Your objective
Please print the listing that follows word for word, but skip any pictures it holds.
■ ■ ■ ■ ■ ■ ■
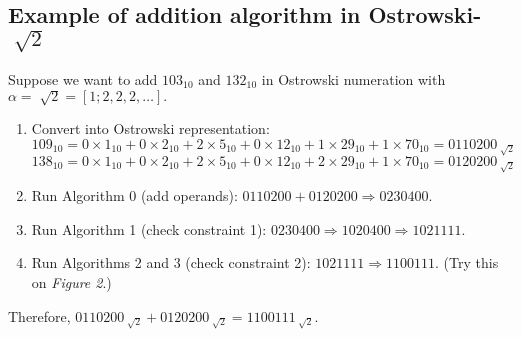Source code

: \documentclass[landscape]{sciposter}
\begin{document}
\begin{multicols}{3}

\begin{mdframed}[style=MyFrame]
\subsection*{Example of addition algorithm in Ostrowski-$\sqrt[~]{2}$}
\end{mdframed}
\begin{minipage}{\columnwidth}

Suppose we want to add $103_{10}$ and $132_{10}$ in Ostrowski numeration with $\alpha = \sqrt[~]{2}= [1; 2,2,2,\dots].$
\begin{enumerate}
\item Convert into Ostrowski representation:\\
$109_{10} = 0\times1_{10}+0\times2_{10}+2\times5_{10}+0\times12_{10}+1\times29_{10}+1\times70_{10}= 0110200_{\sqrt[]{2}}$
\\
$138_{10} = 0\times1_{10}+0\times2_{10}+2\times5_{10}+0\times12_{10}+2\times29_{10}+1\times70_{10} = 0120200_{\sqrt[]{2}}$
\item Run Algorithm 0 (add operands): $0110200 + 0120200 \Rightarrow 0230400$.
\item Run Algorithm 1 (check constraint 1): $0230400 \Rightarrow 1020400 \Rightarrow 1021111$.
\item Run Algorithms 2 and 3 (check constraint 2): $1021111 \Rightarrow 1100111$. (Try this on \emph{Figure 2}.)
\end{enumerate}
Therefore, $0110200_{\sqrt[]{2}}+0120200_{\sqrt[]{2}}=1100111_{\sqrt[]{2}}$.\\


\end{minipage}

\columnbreak


\end{multicols}
\end{document}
■ ■ ■ ■ ■ ■ ■
Answer box
Source code

: \documentclass[landscape]{sciposter}
\begin{document}
\begin{multicols}{3}

\begin{mdframed}[style=MyFrame]
\subsection*{Example of addition algorithm in Ostrowski-$\sqrt[~]{2}$}
\end{mdframed}
\begin{minipage}{\columnwidth}

Suppose we want to add $103_{10}$ and $132_{10}$ in Ostrowski numeration with $\alpha = \sqrt[~]{2}= [1; 2,2,2,\dots].$
\begin{enumerate}
\item Convert into Ostrowski representation:\\
$109_{10} = 0\times1_{10}+0\times2_{10}+2\times5_{10}+0\times12_{10}+1\times29_{10}+1\times70_{10}= 0110200_{\sqrt[]{2}}$
\\
$138_{10} = 0\times1_{10}+0\times2_{10}+2\times5_{10}+0\times12_{10}+2\times29_{10}+1\times70_{10} = 0120200_{\sqrt[]{2}}$
\item Run Algorithm 0 (add operands): $0110200 + 0120200 \Rightarrow 0230400$.
\item Run Algorithm 1 (check constraint 1): $0230400 \Rightarrow 1020400 \Rightarrow 1021111$.
\item Run Algorithms 2 and 3 (check constraint 2): $1021111 \Rightarrow 1100111$. (Try this on \emph{Figure 2}.)
\end{enumerate}
Therefore, $0110200_{\sqrt[]{2}}+0120200_{\sqrt[]{2}}=1100111_{\sqrt[]{2}}$.\\


\end{minipage}

\columnbreak


\end{multicols}
\end{document}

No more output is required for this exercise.